In their experiment, Kimmerer, her colleague, and their team demarcate plots of sweetgrass and treat each one according to several variables. There were those they did not harvest at all, those they harvested by snipping at the stem, and those they harvested by pulling entire clumps of sweetgrass from the dirt. Over the course of two years, they consistently found that the plots where they were actively harvesting sweetgrass grew back better the next season. They did not wipe out an entire plot by harvesting, but instead let the sweetgrass regrow on its own terms. And they were right. This technique showed that the plots which were untouched did not regrow well at all — the older taller stalks of sweetgrass went untouched and prevented new growth, eventually choking out younger stems until their plots suffered.

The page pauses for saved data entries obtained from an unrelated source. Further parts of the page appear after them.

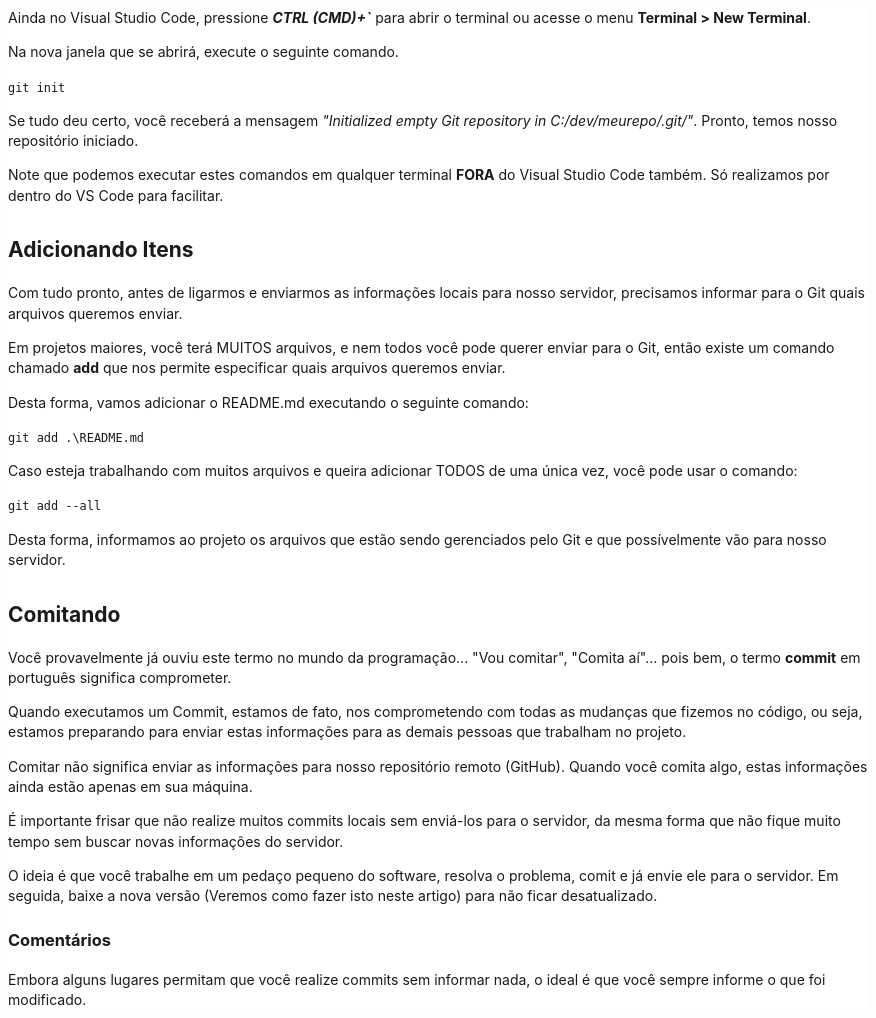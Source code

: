 Ainda no Visual Studio Code, pressione **_CTRL (CMD)+\`_** para abrir o terminal ou acesse o menu **Terminal > New Terminal**.

Na nova janela que se abrirá, execute o seguinte comando.

    git init

Se tudo deu certo, você receberá a mensagem _"Initialized empty Git repository in C:/dev/meurepo/.git/"_. Pronto, temos nosso repositório iniciado.

Note que podemos executar estes comandos em qualquer terminal **FORA** do Visual Studio Code também. Só realizamos por dentro do VS Code para facilitar.

Adicionando Itens
-----------------

Com tudo pronto, antes de ligarmos e enviarmos as informações locais para nosso servidor, precisamos informar para o Git quais arquivos queremos enviar.

Em projetos maiores, você terá MUITOS arquivos, e nem todos você pode querer enviar para o Git, então existe um comando chamado **add** que nos permite especificar quais arquivos queremos enviar.

Desta forma, vamos adicionar o README.md executando o seguinte comando:

    git add .\README.md

Caso esteja trabalhando com muitos arquivos e queira adicionar TODOS de uma única vez, você pode usar o comando:

    git add --all

Desta forma, informamos ao projeto os arquivos que estão sendo gerenciados pelo Git e que possívelmente vão para nosso servidor.

Comitando
---------

Você provavelmente já ouviu este termo no mundo da programação... "Vou comitar", "Comita aí"... pois bem, o termo **commit** em português significa comprometer.

Quando executamos um Commit, estamos de fato, nos comprometendo com todas as mudanças que fizemos no código, ou seja, estamos preparando para enviar estas informações para as demais pessoas que trabalham no projeto.

Comitar não significa enviar as informações para nosso repositório remoto (GitHub). Quando você comita algo, estas informações ainda estão apenas em sua máquina.

É importante frisar que não realize muitos commits locais sem enviá-los para o servidor, da mesma forma que não fique muito tempo sem buscar novas informações do servidor.

O ideia é que você trabalhe em um pedaço pequeno do software, resolva o problema, comit e já envie ele para o servidor. Em seguida, baixe a nova versão (Veremos como fazer isto neste artigo) para não ficar desatualizado.

### Comentários

Embora alguns lugares permitam que você realize commits sem informar nada, o ideal é que você sempre informe o que foi modificado.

There are almost too many lessons to try to take away from this book in one reading. From sustainable gardening and agriculture to on-the-ground conservation efforts to throwing support to indigenous communities’ efforts to reclaim their language and traditions, this book highlights a long list of efforts we need to make to provide a more sustainable future.
I came away from this reading both angered and inspired, frustrated and hopeful. Kimmerer does not offer hard and fast solutions — there are too many, and too complex, to enumerate in a single volume — but she does present the reader with a call-to-action, to begin pushing for change, or at least enacting change in our daily lives.
I like the idea of a larger, more sustainable garden that we can harvest vegetables from, and allowing sections of our yard to grow “wild” with shrubs and bushes native to our area and beneficial to the other fauna and flora. I also know that I need to identify local organizations focused on ecological restoration and sustainability, but finding these can be tough, at least at first.
It’s still difficult to pin down specific steps I can take as an individual towards a more sustainable future, but this book has laid the path. We just have to follow it.